Blogger *karen commented at 10:44 PM~  

I have to admit the stripes on these caterpillars creep me out. Which is weird because as a kid my friends and I would find monarch caterpillars to raise and we had no problem touching them back then! Don't they have a very distinct smell?

Oh, I got sidetracked. I meant to encourage you: You can too make the pillow! (if you decide to try, of course :o)

Blogger BerryKnitty commented at 10:53 PM~  

When the cage needs to be cleaned (which I'll admit is gross), then there is a smell, but not too bad and for me that's saying something because I can't handle bugs--I skeeve at spiders especially.

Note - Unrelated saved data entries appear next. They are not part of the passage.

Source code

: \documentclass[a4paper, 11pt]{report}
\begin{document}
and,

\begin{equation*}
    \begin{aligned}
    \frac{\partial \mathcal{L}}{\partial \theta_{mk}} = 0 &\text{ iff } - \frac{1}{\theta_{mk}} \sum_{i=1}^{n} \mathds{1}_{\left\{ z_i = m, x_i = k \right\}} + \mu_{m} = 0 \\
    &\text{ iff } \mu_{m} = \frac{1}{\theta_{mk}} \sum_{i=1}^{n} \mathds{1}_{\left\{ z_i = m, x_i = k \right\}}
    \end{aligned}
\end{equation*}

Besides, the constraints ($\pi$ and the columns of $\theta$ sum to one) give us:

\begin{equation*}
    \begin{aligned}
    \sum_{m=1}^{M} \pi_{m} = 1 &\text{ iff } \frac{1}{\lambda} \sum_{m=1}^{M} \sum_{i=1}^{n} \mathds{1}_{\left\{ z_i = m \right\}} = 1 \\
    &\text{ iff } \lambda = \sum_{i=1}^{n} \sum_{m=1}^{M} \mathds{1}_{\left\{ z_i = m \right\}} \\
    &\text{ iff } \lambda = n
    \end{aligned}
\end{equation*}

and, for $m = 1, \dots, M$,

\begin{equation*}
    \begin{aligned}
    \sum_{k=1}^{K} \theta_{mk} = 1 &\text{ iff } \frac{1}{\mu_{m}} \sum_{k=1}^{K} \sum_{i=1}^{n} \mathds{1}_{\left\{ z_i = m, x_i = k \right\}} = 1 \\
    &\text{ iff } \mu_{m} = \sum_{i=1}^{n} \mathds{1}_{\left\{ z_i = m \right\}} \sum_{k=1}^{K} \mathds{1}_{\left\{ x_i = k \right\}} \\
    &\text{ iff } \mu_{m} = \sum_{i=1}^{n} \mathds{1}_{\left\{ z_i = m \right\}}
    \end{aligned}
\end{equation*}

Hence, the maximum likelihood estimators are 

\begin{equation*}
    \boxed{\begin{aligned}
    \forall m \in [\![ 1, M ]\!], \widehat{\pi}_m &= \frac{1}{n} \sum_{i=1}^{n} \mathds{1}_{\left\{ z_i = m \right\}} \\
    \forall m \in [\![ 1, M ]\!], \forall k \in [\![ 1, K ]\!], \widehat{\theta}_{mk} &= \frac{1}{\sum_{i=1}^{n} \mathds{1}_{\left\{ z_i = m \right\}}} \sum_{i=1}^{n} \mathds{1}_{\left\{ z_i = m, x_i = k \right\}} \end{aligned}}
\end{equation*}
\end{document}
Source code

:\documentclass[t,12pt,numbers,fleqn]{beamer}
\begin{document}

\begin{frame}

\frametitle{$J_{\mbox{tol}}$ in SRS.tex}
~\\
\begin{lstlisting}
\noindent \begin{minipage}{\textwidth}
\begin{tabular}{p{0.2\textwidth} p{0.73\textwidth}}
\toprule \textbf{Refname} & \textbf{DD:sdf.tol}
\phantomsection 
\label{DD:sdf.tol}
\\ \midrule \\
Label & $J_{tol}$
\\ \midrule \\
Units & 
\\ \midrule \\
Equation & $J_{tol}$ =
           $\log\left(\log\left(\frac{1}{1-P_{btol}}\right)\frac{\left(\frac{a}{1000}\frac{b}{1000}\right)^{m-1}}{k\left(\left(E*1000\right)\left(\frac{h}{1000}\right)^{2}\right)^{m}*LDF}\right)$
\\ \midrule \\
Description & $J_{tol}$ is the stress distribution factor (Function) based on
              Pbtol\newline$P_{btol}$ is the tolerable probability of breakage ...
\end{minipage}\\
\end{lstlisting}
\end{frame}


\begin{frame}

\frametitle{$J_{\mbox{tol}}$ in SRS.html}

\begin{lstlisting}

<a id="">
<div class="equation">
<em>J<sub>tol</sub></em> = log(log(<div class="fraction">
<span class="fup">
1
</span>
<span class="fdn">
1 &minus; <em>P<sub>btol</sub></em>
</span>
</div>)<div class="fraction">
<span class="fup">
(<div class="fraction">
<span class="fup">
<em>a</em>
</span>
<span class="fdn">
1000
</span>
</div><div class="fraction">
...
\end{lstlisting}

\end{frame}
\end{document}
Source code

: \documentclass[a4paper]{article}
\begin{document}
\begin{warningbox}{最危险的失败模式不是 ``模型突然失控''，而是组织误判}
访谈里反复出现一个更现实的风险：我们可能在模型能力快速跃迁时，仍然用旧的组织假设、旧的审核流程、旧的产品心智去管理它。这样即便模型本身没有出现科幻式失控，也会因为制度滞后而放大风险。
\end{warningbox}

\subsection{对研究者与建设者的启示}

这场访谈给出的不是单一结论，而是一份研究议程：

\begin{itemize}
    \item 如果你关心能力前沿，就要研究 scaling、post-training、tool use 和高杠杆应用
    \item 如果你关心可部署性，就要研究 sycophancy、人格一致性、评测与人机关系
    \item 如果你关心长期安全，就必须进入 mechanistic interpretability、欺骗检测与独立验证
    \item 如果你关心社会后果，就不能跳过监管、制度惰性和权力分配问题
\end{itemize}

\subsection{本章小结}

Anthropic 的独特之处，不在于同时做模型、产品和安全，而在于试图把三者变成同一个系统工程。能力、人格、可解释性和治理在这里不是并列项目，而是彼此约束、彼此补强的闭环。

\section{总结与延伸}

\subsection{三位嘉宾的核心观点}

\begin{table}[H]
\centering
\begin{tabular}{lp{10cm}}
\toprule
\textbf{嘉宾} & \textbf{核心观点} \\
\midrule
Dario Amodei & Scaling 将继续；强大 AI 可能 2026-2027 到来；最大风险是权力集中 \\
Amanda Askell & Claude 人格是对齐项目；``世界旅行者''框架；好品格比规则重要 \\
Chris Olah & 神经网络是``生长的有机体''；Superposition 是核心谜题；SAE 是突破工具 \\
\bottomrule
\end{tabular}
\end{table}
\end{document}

I know what you mean about the creepy part and since I hadn't done this in years I was leery, but I'm okay with it.

I love love love the pillows and hope to get into sewing again someday!

Blogger laughingrat commented at 10:12 PM~  

Nice job on the blanket!

The monarch caterpillars are beautiful. I didn't know they looked like that!

Lots of stuff has been negatively impacting butterfly and bird populations...overdevelopment is a huge one, of course, but lawn chemicals and similar are really deadly too. :( That might be why you're having trouble finding plenty of caterpillars in the wild.

Blogger BerryKnitty commented at 2:59 PM~  

you're so absolutely right, laughingrat--I had heard about chemicals here affecting the caterpillars and for years couldn't find any. This year (happily) I see a lot of monarch butterflies and caterpillars around the milkweed plants! Hopefully they're not all diseased or become that way from chemicals.